As I'm pretty sure I've mentioned in previous posts, I am an Olympics junkie. I love the effing Olympics. I'm like a crack addict who has to wait for two years between hits. I know that not everyone shares my ardour for the agony and ecstasy of the Games and that this particular Games is very controversial (Free Tibet!) and that the Games in general are hugely expensive and wasteful. I know these things. But when that cheesy, sweeping CBC Olympic theme enters my bloodstream through my ears, I am powerless to stop myself. I am glued to the TV for the duration.
Being addicted to the Olympic Games is not an easy path. It takes grit, determination, long hours and an HD cable package to compete with the best in the world. For any aspiring Olympic junkies out there, I thought I would draw on my vast experience in this area and share some tips that are sure to get you to the top of the Olympic viewing podium. Here now are my top ways for you to go for the gold while sitting down.
Warm Up
Don't go into the Games cold. There's too much at stake. Do some vocal exercises - there will be cheers of joy, growls of frustration and some all out yelling when you don't agree with the colour commentators. Also, there may be tears. You don't want to strain your voice during the first heat and have nothing but painful rasping left for the final.
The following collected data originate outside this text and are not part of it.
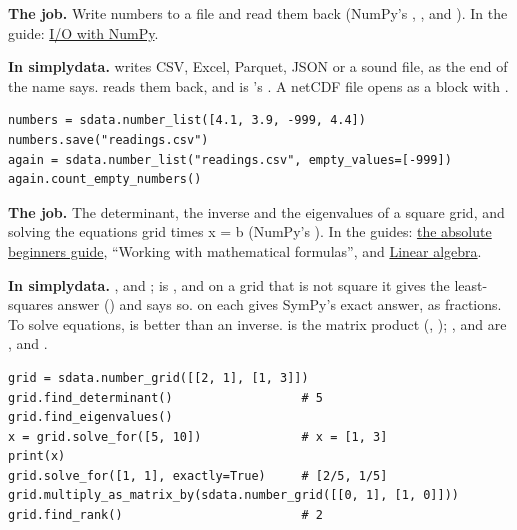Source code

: \textbf{The job.} Write numbers to a file and read them back (NumPy's , ,
 and ). In the guide: \href{https://numpy.org/doc/stable/user/basics.io.html}%
{I/O with NumPy}.

\textbf{In simplydata.}  writes CSV, Excel, Parquet, JSON or a sound
file, as the end of the name says.  reads them back, and
 is 's . A netCDF file opens as a
block with .

\begin{lstlisting}[style=py]
numbers = sdata.number_list([4.1, 3.9, -999, 4.4])
numbers.save("readings.csv")
again = sdata.number_list("readings.csv", empty_values=[-999])
again.count_empty_numbers()
\end{lstlisting}


\textbf{The job.} The determinant, the inverse and the eigenvalues of a square grid, and solving the
equations grid times x = b (NumPy's ). In the guides:
\href{https://numpy.org/doc/stable/user/absolute_beginners.html}{the absolute beginners guide},
``Working with mathematical formulas'', and
\href{https://numpy.org/doc/stable/reference/routines.linalg.html}{Linear algebra}.

\textbf{In simplydata.} ,  and ;
 is , and on a grid that is not square it gives the least-squares answer
() and says so.  on each gives SymPy's exact answer, as fractions. To
solve equations,  is better than an inverse.  is the
matrix product (, ); ,  and
 are ,  and .

\begin{lstlisting}[style=py]
grid = sdata.number_grid([[2, 1], [1, 3]])
grid.find_determinant()                  # 5
grid.find_eigenvalues()
x = grid.solve_for([5, 10])              # x = [1, 3]
print(x)
grid.solve_for([1, 1], exactly=True)     # [2/5, 1/5]
grid.multiply_as_matrix_by(sdata.number_grid([[0, 1], [1, 0]]))
grid.find_rank()                         # 2
\end{lstlisting}

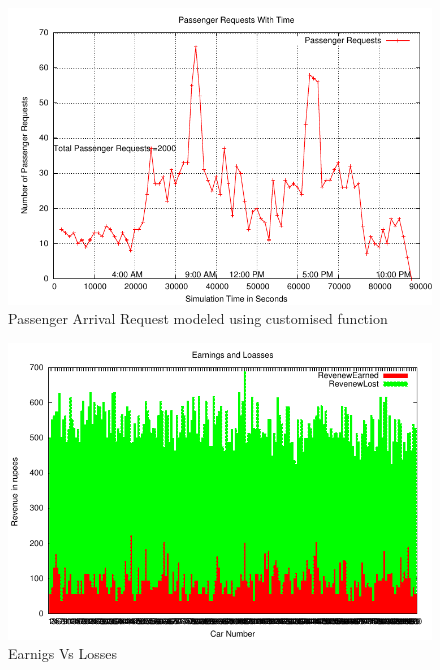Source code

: \documentclass[11pt]{report}
\begin{document}
\begin{figure}[h!t]
\centering
\includegraphics[scale=0.9]{../plots/passengerArrivalDistribution_9AM5PM}
\caption{Passenger Arrival Request modeled using customised function}\label{fig:SVM}
\end{figure}

\begin{figure}[h!t]
\centering
\includegraphics[scale=0.9]{../plots/EarnngsVsLosses}
\caption{Earnigs Vs Losses}\label{fig:SVM}
\end{figure}
\end{document}
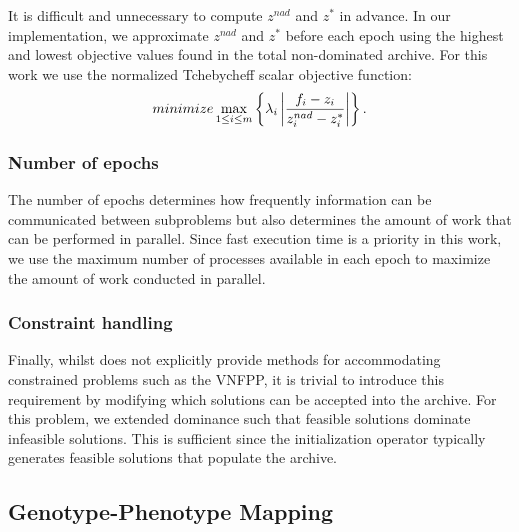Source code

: It is difficult and unnecessary to compute $z^{nad}$ and $z^*$ in advance. In our implementation, we approximate $z^{nad}$ and $z^*$ before each epoch using the highest and lowest objective values found in the total non-dominated archive. For this work we use the normalized Tchebycheff scalar objective function:
\begin{equation}
    minimize  \max_{1 \leq i \leq m} \left\{\lambda_i \left\lvert \frac{f_i - z_i}{z_i^{nad} - z_i^*} \right\rvert \right\}.
\end{equation}

\subsubsection{Number of epochs}
The number of epochs determines how frequently information can be communicated between subproblems but also determines the amount of work that can be performed in parallel. Since fast execution time is a priority in this work, we use the maximum number of processes available in each epoch to maximize the amount of work conducted in parallel.
 
\subsubsection{Constraint handling}
Finally, whilst  does not explicitly provide methods for accommodating constrained problems such as the VNFPP, it is trivial to introduce this requirement by modifying which solutions can be accepted into the archive. For this problem, we extended dominance such that feasible solutions dominate infeasible solutions. This is sufficient since the initialization operator typically generates feasible solutions that populate the archive.

\subsection{Genotype-Phenotype Mapping}
\label{sec:gp_mapping}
Wrist stretches are also important - there will be extensive pointing, fist-shaking and, of course, remote control use.
Done right, your warm up ritual will enable you to spend equal amounts of time a) exclaiming loudly at how you're genuinely outraged at the skimpiness of the women's beach volleyball outfits and b) watching large portions of the women's beach volleyball games in slow motion.
Hydrate
It's important to make sure you're drinking enough fluids during the longer races - otherwise, you could cramp up metres from the finish line and get your ass handed to you by the Dutch.
Fortunately, Katr's "friends at Vitamin Water" mailed her 30lbs of free Vitamin Water just a few weeks ago. Why? We don't know. But we DO know that few things are more delicious than free rainbow-coloured drinks. When we're flagging at the half-way point and the race car's too far back, Vitamin Water is there to keep us peppy.
It's okay, at the end of a long day, to celebrate with an alcoholic beverage - just remember that booze can really effect your remote control reaction time.
Make sure you're getting proper nutrition
Like the Olympic athletes, your body needs to be in good working condition to endure the rigours of the Games. Try to remember this easy formula: for every Malteser you consume, also eat a grape.
Use Olympic jargon to deal with withdrawal when you're not actually able to watch the Olympics.
Here are some ways you can integrate Olympic terminology into your daily life:
When you're going to the ladies' room:
You: I'm going to practice my release moves.
When the dog is straining at the leash on your daily walk:
You: I don't think it's wise to pull out in front of the peloton this early in the race.
Dog: Are you wearing spandex?
When your boss asks you where the website copy is:
Her: You said you'd have it done by noon.
You: Well, I didn't do so well in the first heat, but I have high hopes for the repechage.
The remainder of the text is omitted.